見間違いではないだろう、昨日と変わっていない。ドクターはきっと朝にここに来ているはずだ、点滴は変わっているし。忘れたのだろうか、それとも昨日のうちに言い薬でも塗ったのかもしれない。
そういえば昨日のドクターは性悪だったなぁ、脈を取るのにわざわざ包帯を解くことはなかったろうに。
「“1”…」
リナリーが小さく呟いた声でハッとする。
メモの方に目をやれば、小さく細く白い指がそろりと紙面を滑っていた。
そういえばあの指が、螢が生きていることを教えてくれたんだよなとその指を感慨深く見つめる。もう少し気が付くのが遅かったら、もしかしたらこの手首は螢についていなかったかもしれない。そんな事態にだってなりえたのだから初めに気が付いたユウには感謝をするべきだろう。逃げたことを考えればその感謝の気持ちも萎えてしまうのだが。
「……え?14歳?」
「へ」
リナリーのきょとんとしたような声につられる様にぼけっとしてしまう。
いや、確かに泣き黒子のせいか歳は近いかもしれないとは思っていたが、なにぶんあの牢で横たわっていた小さい彼女の印象が強いせいか…正直に言おう、童顔すぎやしないだろうか。背だってこの中で一番背の低いリナリーよりも小さいだろう。年齢のことを考えればそれが標準よりも少し低いくらいなのだと分かるのだが、14というリアルな数字が衝撃をもたらすには十分だった。

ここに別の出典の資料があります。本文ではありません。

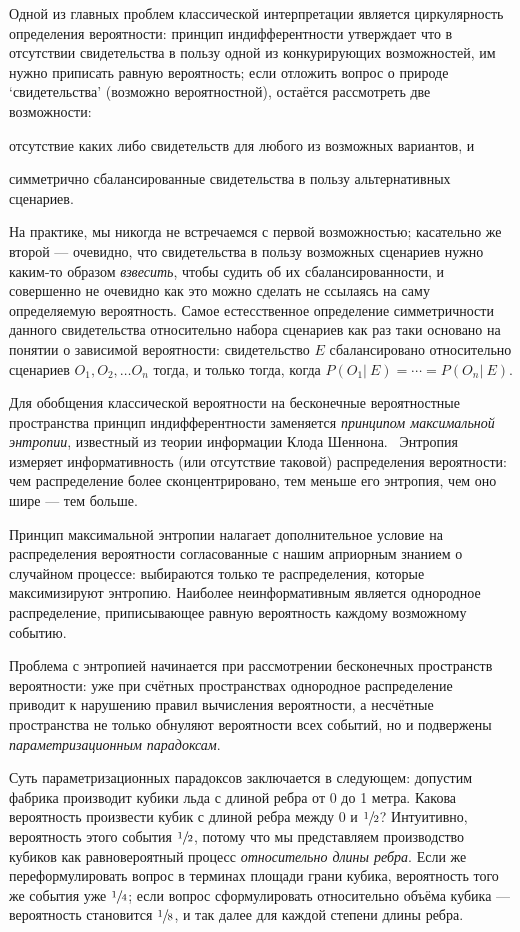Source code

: \documentclass[14pt]{extarticle}
\begin{document}
Одной из главных проблем классической интерпретации является циркулярность определения вероятности: принцип индифферентности утверждает что в отсутствии свидетельства в пользу одной из конкурирующих возможностей, им нужно приписать равную вероятность; если отложить вопрос о природе `свидетельства' (возможно вероятностной), остаётся рассмотреть две возможности:
\begin{inparaenum}[1)]
\item отсутствие каких либо свидетельств для любого из возможных вариантов, и
\item симметрично сбалансированные свидетельства в пользу альтернативных сценариев.
\end{inparaenum}
На практике, мы никогда не встречаемся с первой возможностью; касательно же второй --- очевидно, что свидетельства в пользу возможных сценариев нужно каким-то образом \emph{взвесить}, чтобы судить об их сбалансированности, и совершенно не очевидно как это можно сделать не ссылаясь на саму определяемую вероятность. Самое естесственное определение симметричности данного свидетельства относительно набора сценариев как раз таки основано на понятии о зависимой вероятности: свидетельство $E$ сбалансировано относительно сценариев $O_1, O_2,\dots O_n$  тогда, и только тогда, когда $P(O_1|~ E) = \cdots = P(O_n|~ E)$.

Для обобщения классической вероятности на бесконечные вероятностные пространства принцип индифферентности заменяется \emph{принципом максимальной энтропии}, известный из теории информации Клода Шеннона.~\cite{Shannon} Энтропия измеряет информативность (или отсутствие таковой) распределения вероятности: чем распределение более сконцентрировано, тем меньше его энтропия, чем оно шире --- тем больше. 

Принцип максимальной энтропии налагает дополнительное условие на распределения вероятности согласованные с нашим априорным знанием о случайном процессе: выбираются только те распределения, которые максимизируют энтропию. Наиболее неинформативным является однородное распределение, приписывающее равную вероятность каждому возможному событию.

Проблема с энтропией начинается при рассмотрении бесконечных пространств вероятности: уже при счётных пространствах однородное распределение приводит к нарушению правил вычисления вероятности, а несчётные пространства не только обнуляют вероятности всех событий, но и подвержены \emph{параметризационным парадоксам}.

Суть параметризационных парадоксов заключается в следующем: допустим фабрика производит кубики льда с длиной ребра от 0 до 1 метра. Какова вероятность произвести кубик с длиной ребра между 0 и $\sfrac12$? Интуитивно, вероятность этого события $\sfrac12$, потому что мы представляем производство кубиков как равновероятный процесс \emph{относительно длины ребра}. Если же переформулировать вопрос в терминах площади грани кубика, вероятность того же события уже $\sfrac14$; если вопрос сформулировать относительно объёма кубика --- вероятность становится $\sfrac18$, и так далее для каждой степени длины ребра. 
\end{document}
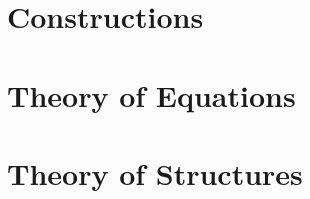 \documentclass{book}
\newcounter{t}
\theoremstyle{definition}
\begin{document}
\frontmatter



\tableofcontents

\setcounter{chapter}{-1}

\mainmatter



\part{Constructions}






\part{Theory of Equations}




\part{Theory of Structures}


\backmatter



\end{document}
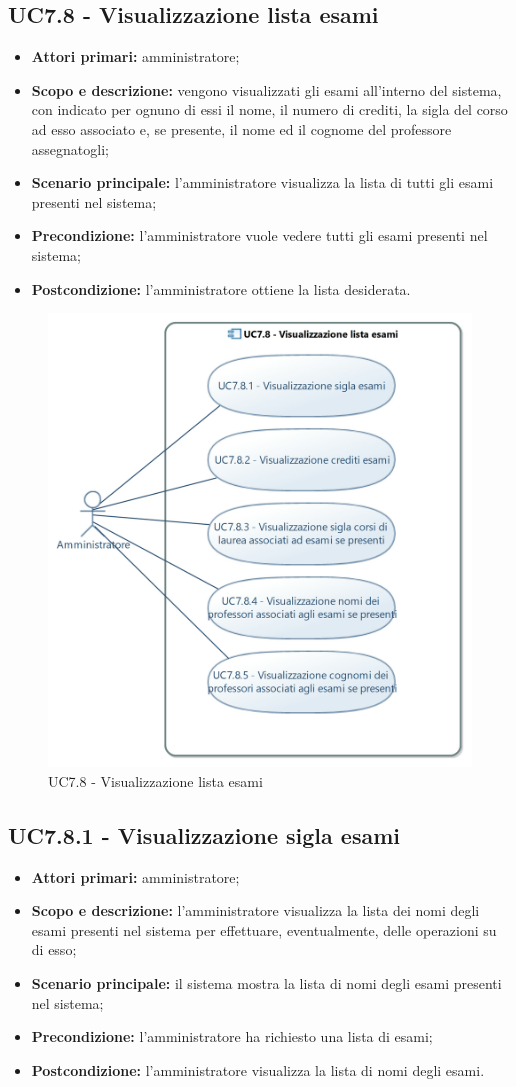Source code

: \documentclass[AnalisiDeiRequisiti.tex]{subfiles}
\begin{document}
\subsection{UC7.8 - Visualizzazione lista esami}
\begin{itemize}
	\item \textbf{Attori primari:} amministratore;
	\item \textbf{Scopo e descrizione:} vengono visualizzati gli esami all'interno del sistema, con indicato per ognuno di essi il nome, il numero di crediti, la sigla del corso ad esso associato e, se presente, il nome ed il cognome del professore assegnatogli;
	\item \textbf{Scenario principale:} l'amministratore visualizza la lista di tutti gli esami presenti nel sistema;
	\item \textbf{Precondizione:} l'amministratore vuole vedere tutti gli esami presenti nel sistema; 
	\item \textbf{Postcondizione:} l'amministratore ottiene la lista desiderata.
\end{itemize}
\begin{figure}[H]
	\centering
	\includegraphics[width=0.7\linewidth]{UC7_8.jpg}
	\caption{UC7.8 - Visualizzazione lista esami}
	\label{fig:UC7.8 - Visualizzazione lista esami}
\end{figure}
\subsection{UC7.8.1 - Visualizzazione sigla esami}
\begin{itemize}
	\item \textbf{Attori primari:} amministratore;
	\item \textbf{Scopo e descrizione:} l'amministratore visualizza la lista dei nomi degli esami presenti nel sistema per effettuare, eventualmente, delle operazioni su di esso;
	\item \textbf{Scenario principale:} il sistema mostra la lista di nomi degli esami presenti nel sistema;
	\item \textbf{Precondizione:} l'amministratore ha richiesto una lista di esami; 
	\item \textbf{Postcondizione:} l'amministratore visualizza la lista di nomi degli esami.
\end{itemize}
\end{document}
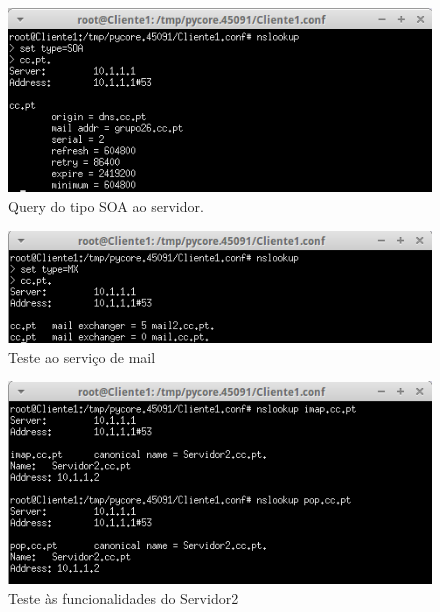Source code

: \documentclass{llncs}
\begin{document}
\begin{figure}[H]
\begin{center}
\includegraphics[scale=0.75]{teste7.png}
\end{center}
\caption{\label{fig:t7}Query do tipo SOA ao servidor.}
\end{figure}

\begin{figure}[H]
\begin{center}
\includegraphics[scale=0.75]{teste8.png}
\end{center}
\caption{\label{fig:t8}Teste ao serviço de mail}
\end{figure}

\begin{figure}[H]
\begin{center}
\includegraphics[scale=0.75]{teste9.png}
\end{center}
\caption{\label{fig:t9}Teste às funcionalidades do Servidor2}
\end{figure}
\end{document}
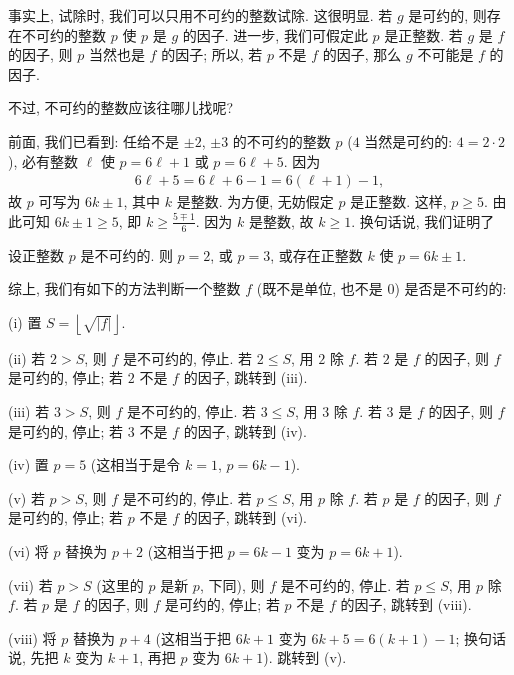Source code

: 事实上, 试除时, 我们可以只用不可约的整数试除. 这很明显. 若 $g$ 是可约的, 则存在不可约的整数 $p$ 使 $p$ 是 $g$ 的因子. 进一步, 我们可假定此 $p$ 是正整数. 若 $g$ 是 $f$ 的因子, 则 $p$ 当然也是 $f$ 的因子; 所以, 若 $p$ 不是 $f$ 的因子, 那么 $g$ 不可能是 $f$ 的因子.

不过, 不可约的整数应该往哪{\scriptsize 儿}找呢?

前面, 我们已看到: 任给不是 $\pm 2$, $\pm 3$ 的不可约的整数 $p$ ($4$ 当然是可约的: $4 = 2 \cdot 2$), 必有整数 $\ell$ 使 $p = 6\ell + 1$ 或 $p = 6\ell + 5$. 因为
\begin{align*}
    6\ell + 5 = 6\ell + 6 - 1 = 6(\ell + 1) - 1,
\end{align*}
故 $p$ 可写为 $6k \pm 1$, 其中 $k$ 是整数. 为方便, 无妨假定 $p$ 是正整数. 这样, $p \geq 5$. 由此可知 $6k \pm 1 \geq 5$, 即 $k \geq \frac{5 \mp 1}{6}$. 因为 $k$ 是整数, 故 $k \geq 1$. 换句话说, 我们证明了
\begin{proposition}
    设正整数 $p$ 是不可约的. 则 $p = 2$, 或 $p = 3$, 或存在正整数 $k$ 使 $p = 6k \pm 1$.
\end{proposition}

综上, 我们有如下的方法判断一个整数 $f$ (既不是单位, 也不是 $0$) 是否是不可约的:

(i) 置 $S = \left \lfloor \sqrt{|f|} \right \rfloor$.

(ii) 若 $2 > S$, 则 $f$ 是不可约的, 停止. 若 $2 \leq S$, 用 $2$ 除 $f$. 若 $2$ 是 $f$ 的因子, 则 $f$ 是可约的, 停止; 若 $2$ 不是 $f$ 的因子, 跳转到 (iii).

(iii) 若 $3 > S$, 则 $f$ 是不可约的, 停止. 若 $3 \leq S$, 用 $3$ 除 $f$. 若 $3$ 是 $f$ 的因子, 则 $f$ 是可约的, 停止; 若 $3$ 不是 $f$ 的因子, 跳转到 (iv).

(iv) 置 $p = 5$ (这相当于是令 $k = 1$, $p = 6k - 1$).

(v) 若 $p > S$, 则 $f$ 是不可约的, 停止. 若 $p \leq S$, 用 $p$ 除 $f$. 若 $p$ 是 $f$ 的因子, 则 $f$ 是可约的, 停止; 若 $p$ 不是 $f$ 的因子, 跳转到 (vi).

(vi) 将 $p$ 替换为 $p + 2$ (这相当于把 $p = 6k - 1$ 变为 $p = 6k + 1$).

(vii) 若 $p > S$ (这里的 $p$ 是新 $p$, 下同), 则 $f$ 是不可约的, 停止. 若 $p \leq S$, 用 $p$ 除 $f$. 若 $p$ 是 $f$ 的因子, 则 $f$ 是可约的, 停止; 若 $p$ 不是 $f$ 的因子, 跳转到 (viii).

(viii) 将 $p$ 替换为 $p + 4$ (这相当于把 $6k + 1$ 变为 $6k + 5 = 6(k+1) - 1$; 换句话说, 先把 $k$ 变为 $k+1$, 再把 $p$ 变为 $6k+1$). 跳转到 (v).

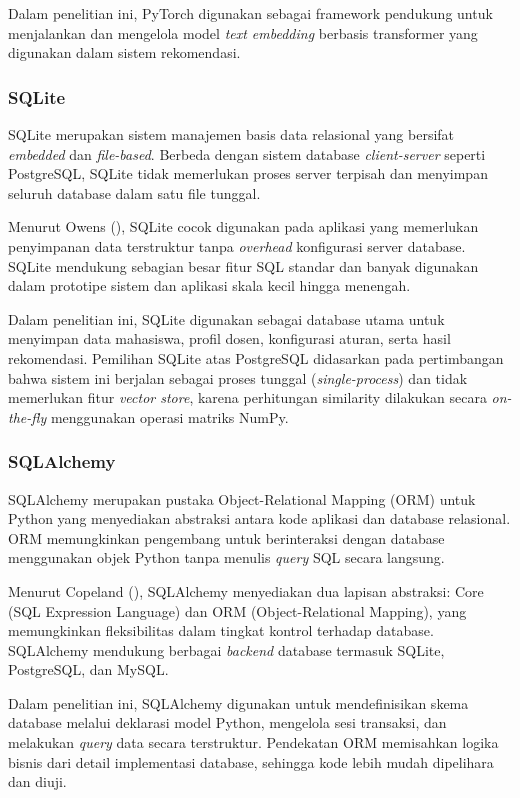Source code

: Dalam penelitian ini, PyTorch digunakan sebagai framework pendukung untuk menjalankan dan mengelola model \textit{text embedding} berbasis transformer yang digunakan dalam sistem rekomendasi.

\subsubsection{SQLite}\label{sqlite}

SQLite merupakan sistem manajemen basis data relasional yang bersifat \textit{embedded} dan \textit{file-based}. Berbeda dengan sistem database \textit{client-server} seperti PostgreSQL, SQLite tidak memerlukan proses server terpisah dan menyimpan seluruh database dalam satu file tunggal.

Menurut Owens (\citeyear{owens2006sqlite}), SQLite cocok digunakan pada aplikasi yang memerlukan penyimpanan data terstruktur tanpa \textit{overhead} konfigurasi server database. SQLite mendukung sebagian besar fitur SQL standar dan banyak digunakan dalam prototipe sistem dan aplikasi skala kecil hingga menengah.

Dalam penelitian ini, SQLite digunakan sebagai database utama untuk menyimpan data mahasiswa, profil dosen, konfigurasi aturan, serta hasil rekomendasi. Pemilihan SQLite atas PostgreSQL didasarkan pada pertimbangan bahwa sistem ini berjalan sebagai proses tunggal (\textit{single-process}) dan tidak memerlukan fitur \textit{vector store}, karena perhitungan similarity dilakukan secara \textit{on-the-fly} menggunakan operasi matriks NumPy.

\subsubsection{SQLAlchemy}\label{sqlalchemy}

SQLAlchemy merupakan pustaka Object-Relational Mapping (ORM) untuk Python yang menyediakan abstraksi antara kode aplikasi dan database relasional. ORM memungkinkan pengembang untuk berinteraksi dengan database menggunakan objek Python tanpa menulis \textit{query} SQL secara langsung.

Menurut Copeland (\citeyear{copeland2008sqlalchemy}), SQLAlchemy menyediakan dua lapisan abstraksi: Core (SQL Expression Language) dan ORM (Object-Relational Mapping), yang memungkinkan fleksibilitas dalam tingkat kontrol terhadap database. SQLAlchemy mendukung berbagai \textit{backend} database termasuk SQLite, PostgreSQL, dan MySQL.

Dalam penelitian ini, SQLAlchemy digunakan untuk mendefinisikan skema database melalui deklarasi model Python, mengelola sesi transaksi, dan melakukan \textit{query} data secara terstruktur. Pendekatan ORM memisahkan logika bisnis dari detail implementasi database, sehingga kode lebih mudah dipelihara dan diuji.

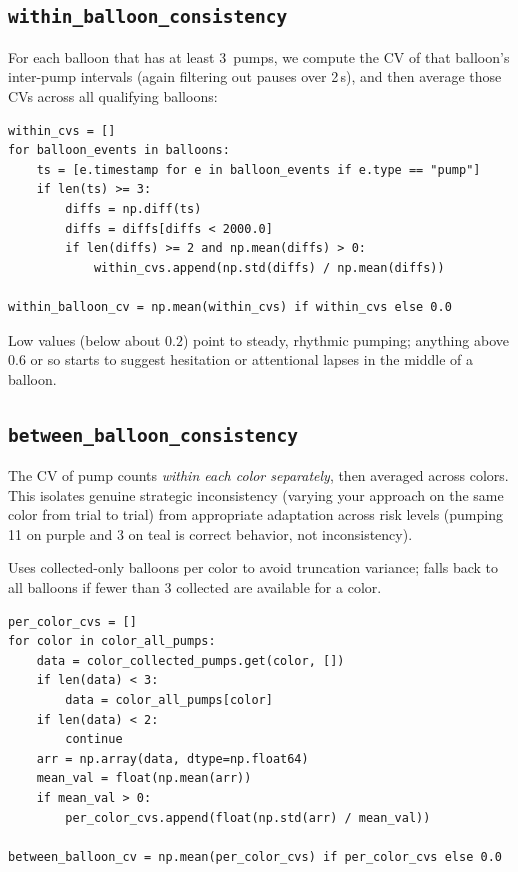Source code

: \documentclass[11pt,a4paper]{article}
\begin{document}
\subsection{\texttt{within\_balloon\_consistency}}

For each balloon that has at least 3~pumps, we compute the CV of that balloon's
inter-pump intervals (again filtering out pauses over 2\,s), and then average
those CVs across all qualifying balloons:

\begin{lstlisting}[style=pythonstyle]
within_cvs = []
for balloon_events in balloons:
    ts = [e.timestamp for e in balloon_events if e.type == "pump"]
    if len(ts) >= 3:
        diffs = np.diff(ts)
        diffs = diffs[diffs < 2000.0]
        if len(diffs) >= 2 and np.mean(diffs) > 0:
            within_cvs.append(np.std(diffs) / np.mean(diffs))

within_balloon_cv = np.mean(within_cvs) if within_cvs else 0.0
\end{lstlisting}

Low values (below about $0.2$) point to steady, rhythmic pumping; anything
above $0.6$ or so starts to suggest hesitation or attentional lapses in the
middle of a balloon.


\subsection{\texttt{between\_balloon\_consistency}}

The CV of pump counts \emph{within each color separately}, then averaged
across colors. This isolates genuine strategic inconsistency (varying your
approach on the same color from trial to trial) from appropriate adaptation
across risk levels (pumping 11 on purple and 3 on teal is correct behavior,
not inconsistency).

Uses collected-only balloons per color to avoid truncation variance; falls
back to all balloons if fewer than 3 collected are available for a color.

\begin{lstlisting}[style=pythonstyle]
per_color_cvs = []
for color in color_all_pumps:
    data = color_collected_pumps.get(color, [])
    if len(data) < 3:
        data = color_all_pumps[color]
    if len(data) < 2:
        continue
    arr = np.array(data, dtype=np.float64)
    mean_val = float(np.mean(arr))
    if mean_val > 0:
        per_color_cvs.append(float(np.std(arr) / mean_val))

between_balloon_cv = np.mean(per_color_cvs) if per_color_cvs else 0.0
\end{lstlisting}
\end{document}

そうか14か。いや妥当だ、それくらいだと言われれば納得だ。
リナリーは俺の様に驚いていたのではないのか、嬉しそうに2つ違いなのねと笑っている。
キリストの教えを学び、その信仰を固める儀である堅信礼というのがあったなと頭の隅で思う。正教会では傅膏機密に相当し、正教会やカトリック教会ではサクラメント、ミスティリオン、機密の一つとされている。そうしてその理解力に応じて聖体に対する認識が可能な年齢になれば聖体拝領ができるとされ、宗派によっては多少異なりがあるがその年齢というのが、14。
イノセンスに、エクソシストに、教団。
嫌な発想を振りはらうように、ゆっくりと瞬きをする螢を見つめて笑いかけてみた。